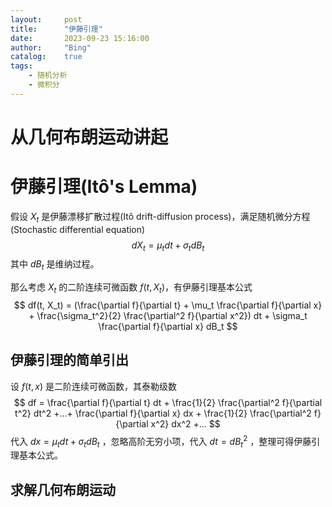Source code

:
 ```yaml
---
layout:     post
title:      "伊藤引理"
date:       2023-09-23 15:16:00
author:     "Bing"
catalog:    true
tags:
    - 随机分析
    - 微积分
---
```


# 从几何布朗运动讲起

# 伊藤引理(Itô's Lemma)
假设 $X_t$ 是伊藤漂移扩散过程(Itô drift-diffusion process)，满足随机微分方程(Stochastic differential equation)
$$
    dX_t = \mu_t dt + \sigma_t dB_t
$$
其中 $dB_t$ 是维纳过程。

那么考虑 $X_t$ 的二阶连续可微函数 $f(t, X_t)$，有伊藤引理基本公式
$$
    df(t, X_t) = (\frac{\partial f}{\partial t} + \mu_t \frac{\partial f}{\partial x} + \frac{\sigma_t^2}{2} \frac{\partial^2 f}{\partial x^2}) dt + \sigma_t \frac{\partial f}{\partial x} dB_t
$$

## 伊藤引理的简单引出
设 $f(t, x)$ 是二阶连续可微函数，其泰勒级数
$$
    df = \frac{\partial f}{\partial t} dt + \frac{1}{2} \frac{\partial^2 f}{\partial t^2} dt^2 +...+ \frac{\partial f}{\partial x} dx + \frac{1}{2} \frac{\partial^2 f}{\partial x^2} dx^2 +...
$$
代入 $dx = \mu_t dt + \sigma_t dB_t$ ，忽略高阶无穷小项，代入 $dt = dB_t^2$ ，整理可得伊藤引理基本公式。

## 求解几何布朗运动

PROBLEM STATEMENT
In the entries above, find each line with "partial" and list it.

ANSWER FOR THE TASK
    df(t, X_t) = (\frac{\partial f}{\partial t} + \mu_t \frac{\partial f}{\partial x} + \frac{\sigma_t^2}{2} \frac{\partial^2 f}{\partial x^2}) dt + \sigma_t \frac{\partial f}{\partial x} dB_t
    df = \frac{\partial f}{\partial t} dt + \frac{1}{2} \frac{\partial^2 f}{\partial t^2} dt^2 +...+ \frac{\partial f}{\partial x} dx + \frac{1}{2} \frac{\partial^2 f}{\partial x^2} dx^2 +...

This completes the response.